Comment en êtes-vous venu à faire du doublage ? 

J’ai atterri dans ce domaine tout à fait par hasard. Il m’était arrivé dans les années 70, une seule fois, de doubler un film d’Éric Rohmer, avec lequel j’ai travaillé à plusieurs reprises par la suite. Il m’a alors demandé de doubler ‘La marquise d’O’. Il était venu me voir au théâtre et il avait trouvé que ma voix correspondait avec le personnage de Bruno Gantz, un formidable acteur allemand. Et c’est tout. Pendant quinze ans, j’ai fait du théâtre, du cinéma de la radio, mais pas de doublage. Et un jour, une comédienne, très connue dans les années 50-60, Perrette Pradier, est venue voir au théâtre une pièce dans laquelle je jouais. Elle m’a ensuite appelé pour que je passe des essais sur un doublage. Elle m’a dit ‘ça va être super !’. Elle me dit de rentrer dans le studio, m’accrocher à la barre, et m’a expliqué comment procéder. C’est là qu’elle me dit que c’est un dessin animé pour Disney, et que pour que le réalisme passe dans ce genre de film, il faut que la prestation soit très exagérée à l’enregistrement. J’en ai fait des tonnes. Je suis sorti en nage du studio et elle m’a dit : ‘Non Feodor, tu n’as pas compris. J’ai dit qu’il faut en faire des tonnes !’. Le film, c’était Aladdin, et je doublais le personnage de Jafaar. Le film a été un succès incontestable. Et c’est comme ça que tout a commencé.

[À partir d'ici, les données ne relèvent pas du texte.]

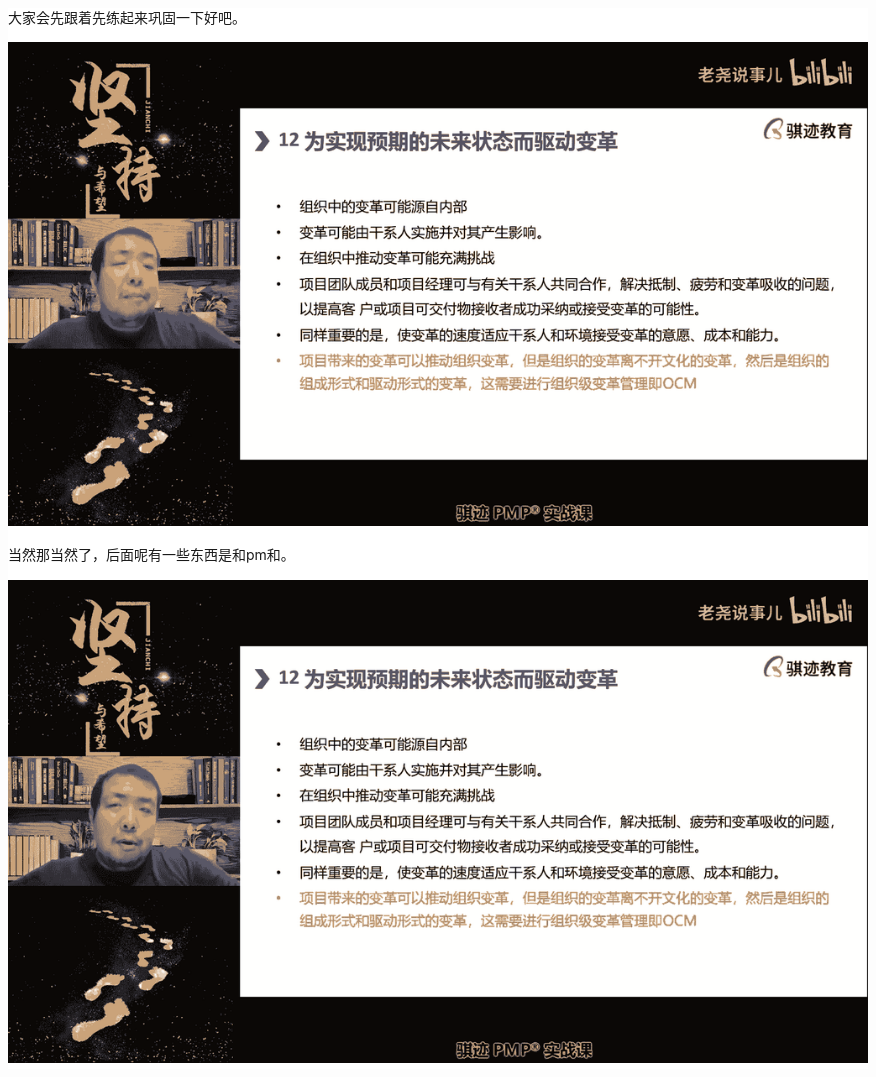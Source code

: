 大家会先跟着先练起来巩固一下好吧。

![](img/a81b0828a25fe61d4623f2a2174ba0cd_102.png)

当然那当然了，后面呢有一些东西是和pm和。

![](img/a81b0828a25fe61d4623f2a2174ba0cd_104.png)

Qu’est-ce qu’un bon doublage?

C’est un doublage qui ne s’entend pas. On doit avoir l’impression que le film que vous regardez a été tourné originellement en français. D’ailleurs, la France a le meilleur système de doublage à l’échelle mondiale. Dans d’autres pays, la synchronisation par rapport aux lèvres de l’acteur qu’on double existe très peu, ou pas du tout, comme en Italie.

Quelles sont les qualités principales indispensables pour un acteur qui fait de doublage selon vous ?

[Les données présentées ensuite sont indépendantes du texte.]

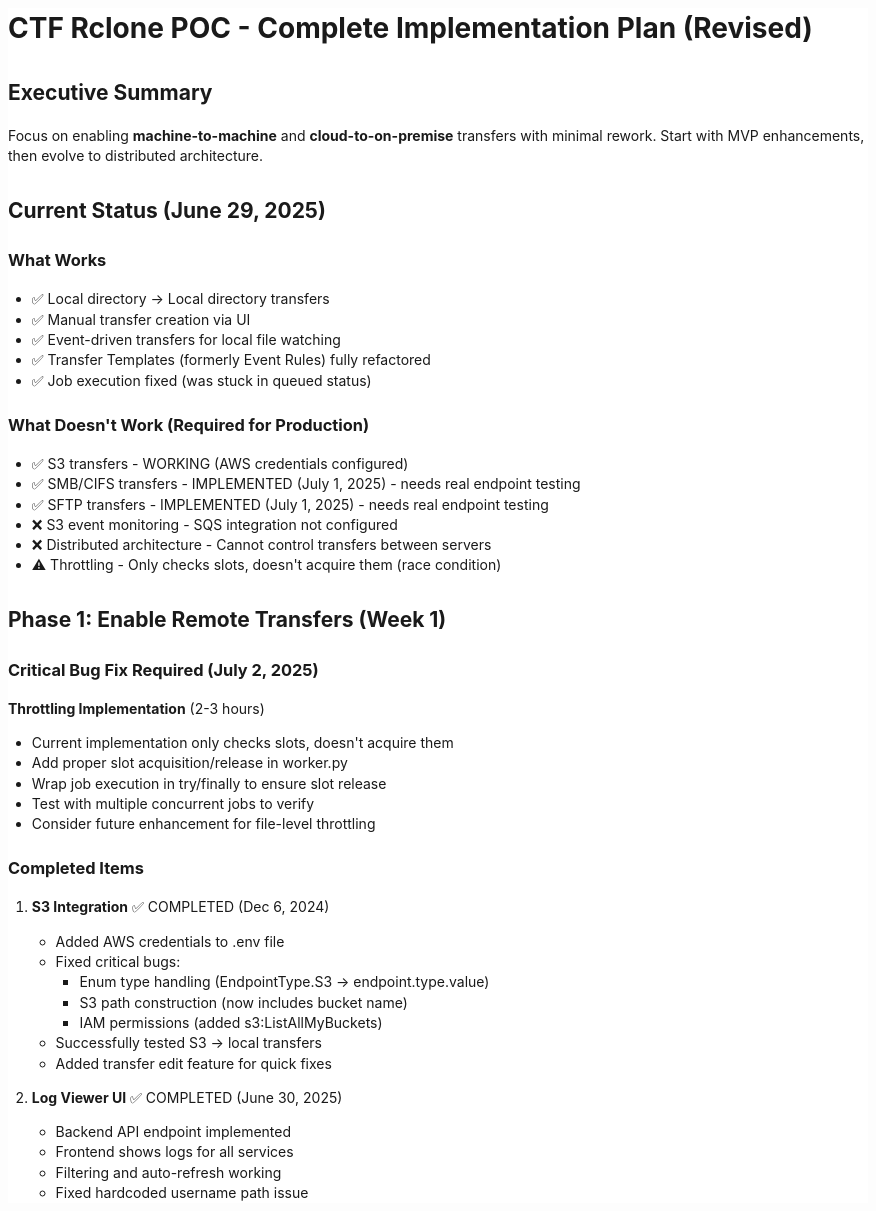 # CTF Rclone POC - Complete Implementation Plan (Revised)

## Executive Summary

Focus on enabling **machine-to-machine** and **cloud-to-on-premise** transfers with minimal rework. Start with MVP enhancements, then evolve to distributed architecture.

## Current Status (June 29, 2025)

### What Works
- ✅ Local directory → Local directory transfers
- ✅ Manual transfer creation via UI
- ✅ Event-driven transfers for local file watching
- ✅ Transfer Templates (formerly Event Rules) fully refactored
- ✅ Job execution fixed (was stuck in queued status)

### What Doesn't Work (Required for Production)
- ✅ S3 transfers - WORKING (AWS credentials configured)
- ✅ SMB/CIFS transfers - IMPLEMENTED (July 1, 2025) - needs real endpoint testing
- ✅ SFTP transfers - IMPLEMENTED (July 1, 2025) - needs real endpoint testing
- ❌ S3 event monitoring - SQS integration not configured
- ❌ Distributed architecture - Cannot control transfers between servers
- ⚠️ Throttling - Only checks slots, doesn't acquire them (race condition)

## Phase 1: Enable Remote Transfers (Week 1)

### Critical Bug Fix Required (July 2, 2025)
**Throttling Implementation** (2-3 hours)
- Current implementation only checks slots, doesn't acquire them
- Add proper slot acquisition/release in worker.py
- Wrap job execution in try/finally to ensure slot release
- Test with multiple concurrent jobs to verify
- Consider future enhancement for file-level throttling

### Completed Items
1. **S3 Integration** ✅ COMPLETED (Dec 6, 2024)
   - Added AWS credentials to .env file
   - Fixed critical bugs:
     - Enum type handling (EndpointType.S3 → endpoint.type.value)
     - S3 path construction (now includes bucket name)
     - IAM permissions (added s3:ListAllMyBuckets)
   - Successfully tested S3 → local transfers
   - Added transfer edit feature for quick fixes

2. **Log Viewer UI** ✅ COMPLETED (June 30, 2025)
   - Backend API endpoint implemented
   - Frontend shows logs for all services
   - Filtering and auto-refresh working
   - Fixed hardcoded username path issue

Je dirais la patience, la gourmandise, le plaisir qu’on a à jouer avec les mots et les inflexions, être téméraire également, ne pas avoir peur d’essayer de nouvelles choses et aussi, être authentique.

Y a-t-il un doublage qui vous a marqué ?

Ne citer qu’un doublage est impossible. Il y a par exemple, effectivement, le film emblématique devant lequel tous les comédiens qui pratiquent le doublage ‘bavent’, qui est V pour Vendetta, notamment avec la tirade de présentation avec tous les mots en V. Mais il y a beaucoup d’autres films que j’ai appréciés.

En tant qu’acteur, on est souvent amené à se mettre en immersion pour incarner un personnage. Qu’en est-il au moment de doubler d’autres acteurs ? Y a-t-il une méthodologie ou une stratégie à adopter ?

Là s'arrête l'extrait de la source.